Ought we to proportion our hopes to evidence? Arguably, proportioning beliefs in this way can be grounded on a higher principle of devotion to truth. Sometimes we speak of beliefs having an attitude-to-world direction of fitness. Desires, contrarily, have world-to-attitude direction of fit. Hopes are more like, or just are a kind of, desire. Hoping for something impossible would be irrational as there would be no way to satisfy such a desire. However, hoping that something might be possible (something that is not intrinsically impossible--a true contradiction being intrinsically impossible for instance) doesn't seem as if it would be irrational. What if, then, we just hoped that God *might* be out there, ready to give us new life after death and power to win over sin?
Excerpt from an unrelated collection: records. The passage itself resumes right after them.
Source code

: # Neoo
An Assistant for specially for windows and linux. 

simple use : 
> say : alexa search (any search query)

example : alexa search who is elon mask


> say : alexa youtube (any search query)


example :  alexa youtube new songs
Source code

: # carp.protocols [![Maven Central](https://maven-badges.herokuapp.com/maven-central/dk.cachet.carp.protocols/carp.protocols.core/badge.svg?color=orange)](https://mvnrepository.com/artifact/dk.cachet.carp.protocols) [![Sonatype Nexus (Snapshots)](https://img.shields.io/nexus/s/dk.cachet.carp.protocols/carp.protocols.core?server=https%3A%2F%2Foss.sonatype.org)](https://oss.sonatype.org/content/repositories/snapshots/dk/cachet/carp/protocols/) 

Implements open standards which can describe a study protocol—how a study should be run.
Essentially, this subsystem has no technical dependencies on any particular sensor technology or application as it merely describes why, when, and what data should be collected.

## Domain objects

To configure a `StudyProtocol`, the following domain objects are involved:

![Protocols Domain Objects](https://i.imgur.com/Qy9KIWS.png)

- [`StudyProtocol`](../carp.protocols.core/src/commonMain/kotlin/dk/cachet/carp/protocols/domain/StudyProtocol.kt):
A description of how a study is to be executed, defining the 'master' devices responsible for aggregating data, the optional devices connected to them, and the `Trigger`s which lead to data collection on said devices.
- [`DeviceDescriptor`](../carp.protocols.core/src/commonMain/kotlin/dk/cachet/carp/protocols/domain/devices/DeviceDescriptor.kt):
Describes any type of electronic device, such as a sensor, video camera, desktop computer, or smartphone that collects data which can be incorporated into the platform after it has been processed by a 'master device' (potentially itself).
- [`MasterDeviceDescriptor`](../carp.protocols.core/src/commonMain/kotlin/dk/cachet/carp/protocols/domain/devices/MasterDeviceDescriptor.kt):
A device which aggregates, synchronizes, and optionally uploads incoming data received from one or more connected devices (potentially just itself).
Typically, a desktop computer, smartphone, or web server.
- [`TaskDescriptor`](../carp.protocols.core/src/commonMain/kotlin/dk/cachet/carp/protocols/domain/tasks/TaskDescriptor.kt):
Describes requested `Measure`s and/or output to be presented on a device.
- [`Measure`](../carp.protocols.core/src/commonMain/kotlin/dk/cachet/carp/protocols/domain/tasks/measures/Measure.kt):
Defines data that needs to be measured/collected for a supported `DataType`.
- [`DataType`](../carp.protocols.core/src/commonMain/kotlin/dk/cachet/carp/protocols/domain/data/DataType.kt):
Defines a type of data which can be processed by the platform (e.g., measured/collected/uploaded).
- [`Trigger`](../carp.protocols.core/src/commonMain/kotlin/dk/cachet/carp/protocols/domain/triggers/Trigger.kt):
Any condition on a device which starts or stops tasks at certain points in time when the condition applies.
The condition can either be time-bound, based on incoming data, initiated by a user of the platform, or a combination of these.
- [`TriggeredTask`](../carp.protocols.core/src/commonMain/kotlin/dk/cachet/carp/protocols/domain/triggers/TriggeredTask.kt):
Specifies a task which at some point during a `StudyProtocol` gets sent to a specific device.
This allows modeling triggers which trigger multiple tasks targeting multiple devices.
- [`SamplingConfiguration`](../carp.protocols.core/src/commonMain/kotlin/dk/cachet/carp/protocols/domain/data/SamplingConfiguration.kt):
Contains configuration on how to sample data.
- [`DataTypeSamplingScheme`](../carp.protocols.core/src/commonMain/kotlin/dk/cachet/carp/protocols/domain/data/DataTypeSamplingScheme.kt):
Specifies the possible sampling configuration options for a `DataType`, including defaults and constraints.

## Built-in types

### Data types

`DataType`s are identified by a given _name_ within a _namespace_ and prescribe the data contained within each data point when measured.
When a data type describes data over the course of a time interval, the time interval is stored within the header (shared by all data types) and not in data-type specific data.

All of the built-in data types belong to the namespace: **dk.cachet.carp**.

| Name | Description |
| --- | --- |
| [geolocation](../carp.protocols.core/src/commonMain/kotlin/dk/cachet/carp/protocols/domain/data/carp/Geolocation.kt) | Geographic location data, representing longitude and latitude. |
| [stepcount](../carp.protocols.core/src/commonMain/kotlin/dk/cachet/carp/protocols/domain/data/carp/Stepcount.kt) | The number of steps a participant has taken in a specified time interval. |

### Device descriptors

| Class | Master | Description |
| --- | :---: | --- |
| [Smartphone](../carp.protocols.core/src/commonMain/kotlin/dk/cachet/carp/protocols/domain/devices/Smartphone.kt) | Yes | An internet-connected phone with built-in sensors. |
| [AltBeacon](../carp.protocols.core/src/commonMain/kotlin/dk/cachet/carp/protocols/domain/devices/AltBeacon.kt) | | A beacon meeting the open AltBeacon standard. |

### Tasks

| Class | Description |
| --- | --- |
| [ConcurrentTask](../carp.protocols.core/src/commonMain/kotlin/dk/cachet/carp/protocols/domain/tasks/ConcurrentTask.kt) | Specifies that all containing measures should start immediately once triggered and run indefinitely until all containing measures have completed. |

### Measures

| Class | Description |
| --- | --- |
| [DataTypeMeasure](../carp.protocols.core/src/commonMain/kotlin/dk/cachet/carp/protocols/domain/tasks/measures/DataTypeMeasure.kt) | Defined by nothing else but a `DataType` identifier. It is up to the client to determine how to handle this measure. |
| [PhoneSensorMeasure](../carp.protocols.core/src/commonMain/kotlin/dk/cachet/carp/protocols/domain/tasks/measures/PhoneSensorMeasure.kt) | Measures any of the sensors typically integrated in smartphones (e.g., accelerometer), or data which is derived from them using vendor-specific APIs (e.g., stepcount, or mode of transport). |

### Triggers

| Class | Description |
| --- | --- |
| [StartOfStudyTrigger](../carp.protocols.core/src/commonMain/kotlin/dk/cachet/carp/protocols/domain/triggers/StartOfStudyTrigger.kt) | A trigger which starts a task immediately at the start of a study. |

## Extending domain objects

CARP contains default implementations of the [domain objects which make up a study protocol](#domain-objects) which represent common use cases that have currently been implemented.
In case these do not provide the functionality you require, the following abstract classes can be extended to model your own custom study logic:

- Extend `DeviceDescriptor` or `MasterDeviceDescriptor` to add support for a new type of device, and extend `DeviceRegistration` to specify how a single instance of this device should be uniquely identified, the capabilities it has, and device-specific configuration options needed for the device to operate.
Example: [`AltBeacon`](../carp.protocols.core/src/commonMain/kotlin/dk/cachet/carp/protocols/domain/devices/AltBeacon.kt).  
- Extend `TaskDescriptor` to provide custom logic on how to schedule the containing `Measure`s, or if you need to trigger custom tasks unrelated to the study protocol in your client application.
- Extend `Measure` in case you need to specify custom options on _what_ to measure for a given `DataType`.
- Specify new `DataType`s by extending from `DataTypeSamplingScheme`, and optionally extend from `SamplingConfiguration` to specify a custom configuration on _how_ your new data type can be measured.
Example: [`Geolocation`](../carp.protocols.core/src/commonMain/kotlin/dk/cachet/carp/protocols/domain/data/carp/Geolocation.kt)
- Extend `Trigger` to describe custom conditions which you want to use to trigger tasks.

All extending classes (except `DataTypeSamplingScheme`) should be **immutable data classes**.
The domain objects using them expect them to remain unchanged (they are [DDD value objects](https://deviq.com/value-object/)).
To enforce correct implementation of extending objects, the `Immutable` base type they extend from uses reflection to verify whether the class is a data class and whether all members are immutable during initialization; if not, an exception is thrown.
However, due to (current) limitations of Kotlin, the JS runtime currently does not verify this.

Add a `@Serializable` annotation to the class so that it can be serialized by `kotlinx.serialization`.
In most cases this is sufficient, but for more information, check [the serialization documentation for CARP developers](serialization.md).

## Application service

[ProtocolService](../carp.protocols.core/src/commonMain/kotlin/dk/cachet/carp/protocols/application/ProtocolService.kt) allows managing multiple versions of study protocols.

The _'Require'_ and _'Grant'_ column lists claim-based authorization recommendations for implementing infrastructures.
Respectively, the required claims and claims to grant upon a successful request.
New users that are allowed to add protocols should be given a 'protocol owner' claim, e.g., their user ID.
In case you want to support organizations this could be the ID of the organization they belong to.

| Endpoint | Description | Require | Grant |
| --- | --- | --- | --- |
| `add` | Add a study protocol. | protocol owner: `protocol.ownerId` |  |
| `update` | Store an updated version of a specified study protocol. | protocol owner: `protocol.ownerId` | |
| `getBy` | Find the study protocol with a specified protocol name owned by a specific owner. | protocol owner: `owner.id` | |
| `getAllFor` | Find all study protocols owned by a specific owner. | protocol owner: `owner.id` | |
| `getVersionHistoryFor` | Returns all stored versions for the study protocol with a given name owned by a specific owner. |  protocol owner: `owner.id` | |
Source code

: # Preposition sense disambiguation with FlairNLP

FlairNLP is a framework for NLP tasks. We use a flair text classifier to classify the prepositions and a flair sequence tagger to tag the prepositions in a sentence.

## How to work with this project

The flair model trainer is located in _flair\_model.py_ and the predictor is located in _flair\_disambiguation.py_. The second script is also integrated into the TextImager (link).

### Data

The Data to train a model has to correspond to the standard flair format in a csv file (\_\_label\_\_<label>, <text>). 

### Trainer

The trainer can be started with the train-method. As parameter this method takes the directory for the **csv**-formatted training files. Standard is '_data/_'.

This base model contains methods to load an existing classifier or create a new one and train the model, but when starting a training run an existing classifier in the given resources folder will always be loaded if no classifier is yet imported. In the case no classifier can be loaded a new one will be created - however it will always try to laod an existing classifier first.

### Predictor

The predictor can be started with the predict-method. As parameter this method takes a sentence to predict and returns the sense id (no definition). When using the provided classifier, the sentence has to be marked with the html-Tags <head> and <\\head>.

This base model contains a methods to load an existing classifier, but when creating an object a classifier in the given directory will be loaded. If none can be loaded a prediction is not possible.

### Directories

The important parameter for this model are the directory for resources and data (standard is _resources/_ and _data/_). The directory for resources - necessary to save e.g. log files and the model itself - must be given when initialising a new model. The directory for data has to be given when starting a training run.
Such a hope would be a subjective value. It would not be doctrinal/dogmatic, so it's not something we could reasonably expect of others without their deep consent. Everyone would put their religious hopes in the narratives of devotion or inspiration that struck them as most aesthetically fitting; thus there would be room for missionary work of an odd sort in this system, only it would be more like showing someone the paintings of an artist we liked a lot, and hoping that this someone saw beauty in the story-concepts of our religion. But now as beauty is in the eye of the beholder, if someone didn't see what we hoped he or she would, we would have to accept this and move on, more or less--at least, we should never impose our conceptual sculptures on someone by state intervention, say.